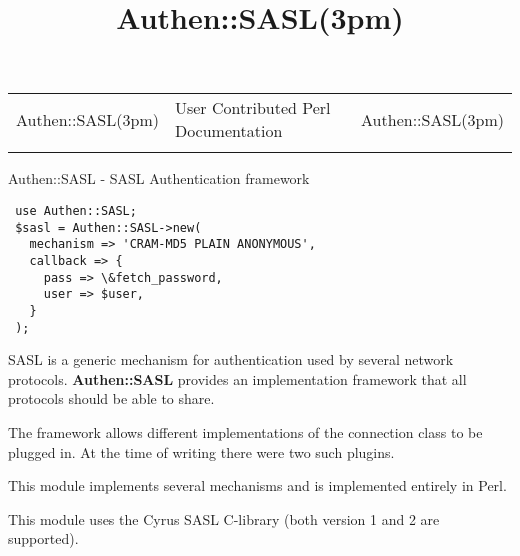 \documentclass[]{article}
\title{Authen::SASL(3pm)}
\author{}
\date{}
\let\realtextbf=\textbf
\renewcommand{\textbf}[1]{\textcolor{boldcolor}{\realtextbf{#1}}}
\begin{document}
\maketitle

\begin{longtable}[c]{@{}lll@{}}
\toprule\addlinespace
Authen::SASL(3pm) & User Contributed Perl Documentation &
Authen::SASL(3pm)
\\\addlinespace
\bottomrule
\end{longtable}


Authen::SASL - SASL Authentication framework


\begin{verbatim}
 use Authen::SASL;
 $sasl = Authen::SASL->new(
   mechanism => 'CRAM-MD5 PLAIN ANONYMOUS',
   callback => {
     pass => \&fetch_password,
     user => $user,
   }
 );
\end{verbatim}


SASL is a generic mechanism for authentication used by several network
protocols. \textbf{Authen::SASL} provides an implementation framework
that all protocols should be able to share.

The framework allows different implementations of the connection class
to be plugged in. At the time of writing there were two such plugins.

\begin{description}
\itemsep1pt\parskip0pt
\item[Authen::SASL::Perl]
This module implements several mechanisms and is implemented entirely in
Perl.
\end{description}

\begin{description}
\itemsep1pt\parskip0pt
\item[Authen::SASL::XS]
This module uses the Cyrus SASL C-library (both version 1 and 2 are
supported).
\end{description}
\end{document}
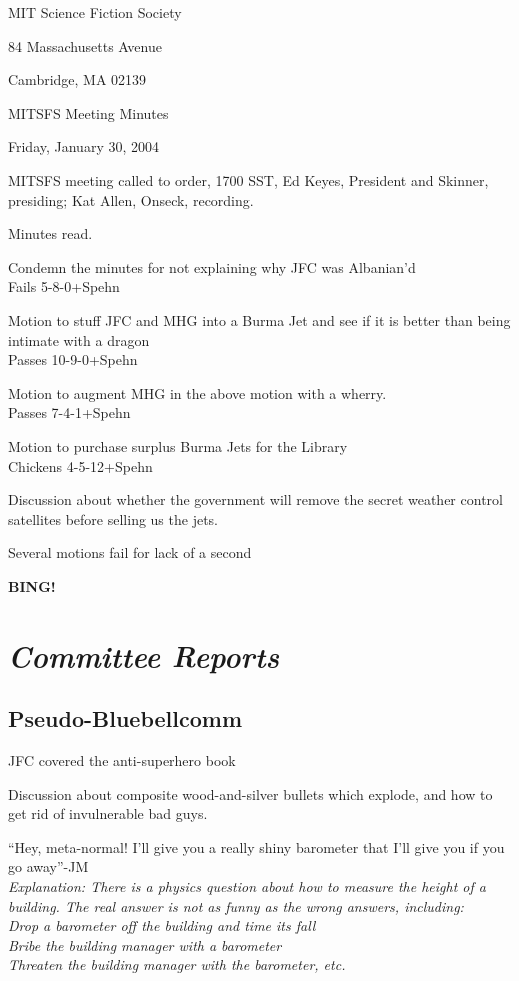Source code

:\documentclass[10pt]{article}
\newcommand{\bing}{{\bf BING!} }
\newcommand{\goto}[1]{\bing \vskip 12pt \section*{{\em{#1}}}}
\begin{document}
\begin{center}

MIT Science Fiction Society 

84 Massachusetts Avenue

Cambridge, MA 02139

\vspace{12pt}

MITSFS Meeting Minutes 

Friday, January 30, 2004
\end{center}
 
\vspace{18pt}

\setlength{\parskip}{6pt}

\noindent
MITSFS meeting called to order, 1700 SST, Ed Keyes, President and
Skinner, presiding; Kat Allen,  Onseck, recording.

Minutes read.

Condemn the minutes for not explaining why JFC was Albanian'd\\
Fails 5-8-0+Spehn

Motion to stuff JFC and MHG into a Burma Jet and see if it is better
than being intimate with a dragon\\
Passes 10-9-0+Spehn

Motion to augment MHG in the above motion with a wherry.\\
Passes 7-4-1+Spehn

Motion to purchase surplus Burma Jets for the Library\\
Chickens 4-5-12+Spehn

Discussion about whether the government will remove the secret weather
control satellites before selling us the jets.

Several motions fail for lack of a second

\goto{Committee Reports}
\subsection*{Pseudo-Bluebellcomm }
JFC covered the anti-superhero book

Discussion about composite wood-and-silver bullets which explode, and
how to get rid of invulnerable bad guys.

``Hey, meta-normal! I'll give you a really shiny barometer that I'll
give you if you go away''-JM\\
\emph{Explanation: There is a physics question about how to measure the
height of a building.  The real answer is not as funny as the wrong
answers, including:\\
Drop a barometer off the building and time its fall\\
Bribe the building manager with a barometer\\
Threaten the building manager with the barometer, etc.}
\end{document}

—————

• _Exercise description_: All of the material goes into the answer exactly as it stands, except for the pictures.

• _Response_:
 \documentclass[]{article}
\title{Authen::SASL(3pm)}
\author{}
\date{}
\let\realtextbf=\textbf
\renewcommand{\textbf}[1]{\textcolor{boldcolor}{\realtextbf{#1}}}
\begin{document}
\maketitle

\begin{longtable}[c]{@{}lll@{}}
\toprule\addlinespace
Authen::SASL(3pm) & User Contributed Perl Documentation &
Authen::SASL(3pm)
\\\addlinespace
\bottomrule
\end{longtable}


Authen::SASL - SASL Authentication framework


\begin{verbatim}
 use Authen::SASL;
 $sasl = Authen::SASL->new(
   mechanism => 'CRAM-MD5 PLAIN ANONYMOUS',
   callback => {
     pass => \&fetch_password,
     user => $user,
   }
 );
\end{verbatim}


SASL is a generic mechanism for authentication used by several network
protocols. \textbf{Authen::SASL} provides an implementation framework
that all protocols should be able to share.

The framework allows different implementations of the connection class
to be plugged in. At the time of writing there were two such plugins.

\begin{description}
\itemsep1pt\parskip0pt
\item[Authen::SASL::Perl]
This module implements several mechanisms and is implemented entirely in
Perl.
\end{description}

\begin{description}
\itemsep1pt\parskip0pt
\item[Authen::SASL::XS]
This module uses the Cyrus SASL C-library (both version 1 and 2 are
supported).
\end{description}
\end{document}
Source code

:\documentclass[10pt]{article}
\newcommand{\bing}{{\bf BING!} }
\newcommand{\goto}[1]{\bing \vskip 12pt \section*{{\em{#1}}}}
\begin{document}
\begin{center}

MIT Science Fiction Society 

84 Massachusetts Avenue

Cambridge, MA 02139

\vspace{12pt}

MITSFS Meeting Minutes 

Friday, January 30, 2004
\end{center}
 
\vspace{18pt}

\setlength{\parskip}{6pt}

\noindent
MITSFS meeting called to order, 1700 SST, Ed Keyes, President and
Skinner, presiding; Kat Allen,  Onseck, recording.

Minutes read.

Condemn the minutes for not explaining why JFC was Albanian'd\\
Fails 5-8-0+Spehn

Motion to stuff JFC and MHG into a Burma Jet and see if it is better
than being intimate with a dragon\\
Passes 10-9-0+Spehn

Motion to augment MHG in the above motion with a wherry.\\
Passes 7-4-1+Spehn

Motion to purchase surplus Burma Jets for the Library\\
Chickens 4-5-12+Spehn

Discussion about whether the government will remove the secret weather
control satellites before selling us the jets.

Several motions fail for lack of a second

\goto{Committee Reports}
\subsection*{Pseudo-Bluebellcomm }
JFC covered the anti-superhero book

Discussion about composite wood-and-silver bullets which explode, and
how to get rid of invulnerable bad guys.

``Hey, meta-normal! I'll give you a really shiny barometer that I'll
give you if you go away''-JM\\
\emph{Explanation: There is a physics question about how to measure the
height of a building.  The real answer is not as funny as the wrong
answers, including:\\
Drop a barometer off the building and time its fall\\
Bribe the building manager with a barometer\\
Threaten the building manager with the barometer, etc.}
\end{document}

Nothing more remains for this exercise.